[229] Odo, or Eudes, was chosen king by the Frankish nobles and clergy in 888, to succeed the deposed Charles the Fat. He was not of the Carolingian family but a Robertian (son of Robert the Strong), and hence a forerunner of the Capetian line of kings regularly established on the French throne in 987 [see [p. 177]]. His election to the kingship was due in a large measure to his heroic conduct during the siege of Paris by the Northmen.
[230] The tower blocked access to the city by the so-called "Great Bridge," which connected the right bank of the Seine with the island on which the city was built. The tower stood on the present site of the Châtelet.
[231] In time Robert also became king. He reigned only from 922 to 923.
[232] Abbot Ebolus was head of the monastery of St. Germain des Prés.
[233] The Northmen were finally compelled to abandon their efforts against the tower. They then retired to the bank of the Seine near the abbey of Saint-Denys and from that place as a center ravaged all the country lying about Paris. In a short time they renewed the attack upon the city itself.
[234] Charles the Fat, under whom during the years 885-887 the old empire of Charlemagne was for the last time united under a single sovereign. When Odo went to find him in 886 he was at Metz in Germany. German and Italian affairs interested him more than did those of the Franks.
[235] Sens was about a hundred miles southeast of Paris. Charles abandoned the region about Sens to the Northmen to plunder during the winter of 886-887. His very lame excuse for doing this was that the people of the district did not properly recognize his authority and were deserving of such punishment.
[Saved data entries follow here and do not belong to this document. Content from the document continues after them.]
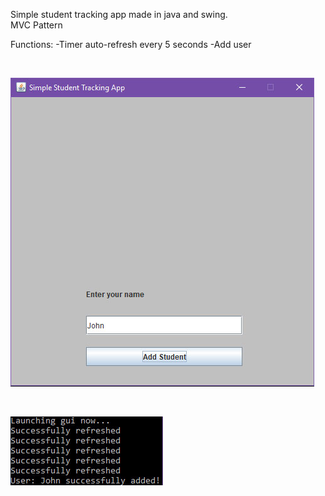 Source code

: Simple student tracking app made in java and swing.
<br>
MVC Pattern

Functions:
-Timer auto-refresh every 5 seconds
-Add user


<br>

![](images/Screen2.jpg)

<br>

![](images/screen1.jpg)
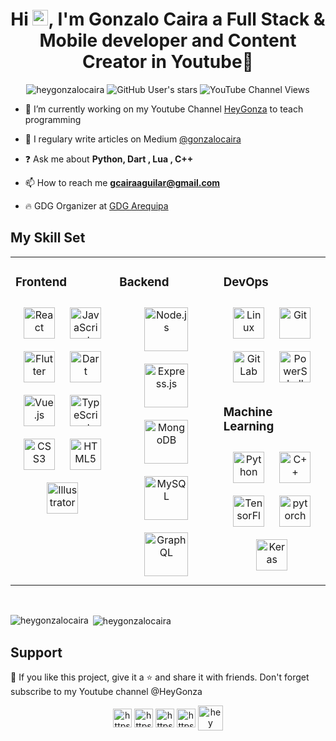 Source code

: <h1 align="center">Hi <img src="https://media.giphy.com/media/hvRJCLFzcasrR4ia7z/giphy.gif" width="25px">, I'm Gonzalo Caira a Full Stack & Mobile developer and Content Creator in Youtube🚀 </h1>

<p align="center"> 
  <img src="https://komarev.com/ghpvc/?username=heygonzalocaira" alt="heygonzalocaira" /> 
  <img alt="GitHub User's stars" src="https://img.shields.io/github/stars/heygonzalocaira?style=social">
    <img alt="YouTube Channel Views" src="https://img.shields.io/youtube/channel/views/UC09ICbJMHMfceWhVLGiseSA?label=HeyGonza%20views&style=social">
</p>

- 🔭 I’m currently working on my Youtube Channel [HeyGonza](https://www.youtube.com/c/HeyGonza) to teach programming 

- 📝 I regulary write articles on Medium [@gonzalocaira](https://medium.com/@gonzalocaira)

- ❓ Ask me about **Python, Dart , Lua , C++**

- 📫 How to reach me **gcairaaguilar@gmail.com**
 
- 🔥 GDG Organizer at [GDG Arequipa](https://gdg.community.dev/gdg-arequipa/)
## My Skill Set  
<table><tr><td valign="top" width="33%">



### Frontend  
<div align="center">  
<img style="margin: 10px" src="https://profilinator.rishav.dev/skills-assets/react-original-wordmark.svg" alt="React" height="50" />  
<img style="margin: 10px" src="https://profilinator.rishav.dev/skills-assets/javascript-original.svg" alt="JavaScript" height="50" />  
<img style="margin: 10px" src="https://profilinator.rishav.dev/skills-assets/flutterio-icon.svg" alt="Flutter" height="50" />  
<img style="margin: 10px" src="https://profilinator.rishav.dev/skills-assets/dartlang-icon.svg" alt="Dart" height="50" />  
<img style="margin: 10px" src="https://profilinator.rishav.dev/skills-assets/vuejs-original-wordmark.svg" alt="Vue.js" height="50" />  
<img style="margin: 10px" src="https://profilinator.rishav.dev/skills-assets/typescript-original.svg" alt="TypeScript" height="50" />  
<img style="margin: 10px" src="https://profilinator.rishav.dev/skills-assets/css3-original-wordmark.svg" alt="CSS3" height="50" />  
<img style="margin: 10px" src="https://profilinator.rishav.dev/skills-assets/html5-original-wordmark.svg" alt="HTML5" height="50" />  
<img style="margin: 10px" src="https://profilinator.rishav.dev/skills-assets/adobe_illustrator-icon.svg" alt="Illustrator" height="50" />  
</div>

</td><td valign="top" width="33%">



### Backend  
<div align="center">  
<img style="margin: 10px" src="https://profilinator.rishav.dev/skills-assets/nodejs-original-wordmark.svg" alt="Node.js" height="70" />  
<img style="margin: 10px" src="https://profilinator.rishav.dev/skills-assets/express-original-wordmark.svg" alt="Express.js" height="70" />  
<img style="margin: 10px" src="https://profilinator.rishav.dev/skills-assets/mongodb-original-wordmark.svg" alt="MongoDB" height="70" />  
<img style="margin: 10px" src="https://profilinator.rishav.dev/skills-assets/mysql-original-wordmark.svg" alt="MySQL" height="70" />  
<img style="margin: 10px" src="https://profilinator.rishav.dev/skills-assets/graphql.png" alt="GraphQL" height="70" />  
</div>

</td><td valign="top" width="50%">



### DevOps  
<div align="center">  
<img style="margin: 10px" src="https://profilinator.rishav.dev/skills-assets/linux-original.svg" alt="Linux" height="50" />  
<img style="margin: 10px" src="https://profilinator.rishav.dev/skills-assets/git-scm-icon.svg" alt="Git" height="50" />  
<img style="margin: 10px" src="https://profilinator.rishav.dev/skills-assets/gitlab.svg" alt="GitLab" height="50" />  
<img style="margin: 10px" src="https://profilinator.rishav.dev/skills-assets/powershell.png" alt="PowerShell" height="50" />  
</div>  



### Machine Learning
  
<div align="center">  
<img style="margin: 10px" src="https://profilinator.rishav.dev/skills-assets/python-original.svg" alt="Python" height="50" />  
<img style="margin: 10px" src="https://profilinator.rishav.dev/skills-assets/cplusplus-original.svg" alt="C++" height="50" />  
<img style="margin: 10px" src="https://profilinator.rishav.dev/skills-assets/tensorflow-icon.svg" alt="TensorFlow" height="50" />  
<img style="margin: 10px" src="https://profilinator.rishav.dev/skills-assets/pytorch-icon.svg" alt="pytorch" height="50" />  
<img style="margin: 10px" src="https://profilinator.rishav.dev/skills-assets/keras.png" alt="Keras" height="50" />  
</div>

</table>  







  

<br/>  

<p><img align="left" src="https://github-readme-stats.vercel.app/api/top-langs/?username=heygonzalocaira&layout=compact&hide=html" alt="heygonzalocaira" /></p>
<p>&nbsp;<img align="center" src="https://github-readme-stats.vercel.app/api?username=heygonzalocaira&show_icons=true" alt="heygonzalocaira" /></p>

## Support

💙 If you like this project, give it a ⭐ and share it with friends. Don't forget subscribe to my Youtube channel @HeyGonza

<p align="center">
  <a href="https://www.linkedin.com/in/gonzalo-caira-aguilar/" target="blank"><img align="center" src="https://cdn-icons-png.flaticon.com/512/174/174857.png" alt="https://www.linkedin.com/in/gonzalo-caira-aguilar/" height="30" width="30" /></a>
<a href="https://twitter.com/heygonzalocaira" target="blank"><img align="center" src="https://cdn.computerhoy.com/sites/navi.axelspringer.es/public/styles/1200/public/media/image/2013/08/17981-logo-twitter.png?itok=Ba6ST1-S" alt="https://twitter.com/heygonzalocaira" height="30" width="30" /></a>
<a href="https://www.instagram.com/gonzalocaira/" target="blank"><img align="center" src="https://upload.wikimedia.org/wikipedia/commons/thumb/e/e7/Instagram_logo_2016.svg/2048px-Instagram_logo_2016.svg.png" alt="https://www.instagram.com/gonzalocaira/" height="30" width="30" /></a>
<a href="https://medium.com/@gonzalocaira" target="blank"><img align="center" src="https://cdn.jsdelivr.net/npm/simple-icons@3.0.1/icons/medium.svg" alt="https://medium.com/@gonzalocaira" height="30" width="30" /></a>
<a href="https://www.youtube.com/channel/UC09ICbJMHMfceWhVLGiseSA" target="blank"><img align="center" src="https://raw.githubusercontent.com/rahuldkjain/github-profile-readme-generator/master/src/images/icons/Social/youtube.svg" alt="hey mad scientist" height=40" width="40" /></a>

</p>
[236] The twelve month siege of Paris thus brought to an end had many noteworthy results. Chief among these was the increased prestige of Odo as a national leader and of Paris as a national stronghold. Prior to this time Paris had not been a place of importance, even though Clovis had made it his capital. In the period of Charlemagne it was distinctly a minor city and it gained little in prominence under Louis the Pious and Charles the Bald. The great Carolingian capitals were Laon and Compiègne. The siege of 885-886, however, made it apparent that Paris occupied a strategic position, commanding the valley of the Seine, and that the inland city was one of the true bulwarks of the kingdom. Thereafter the place grew rapidly in population and prestige, and when Odo became king (in 888) it was made his capital. As time went on it grew to be the heart of the French kingdom and came to guide the destinies of France as no other city of modern times has guided a nation.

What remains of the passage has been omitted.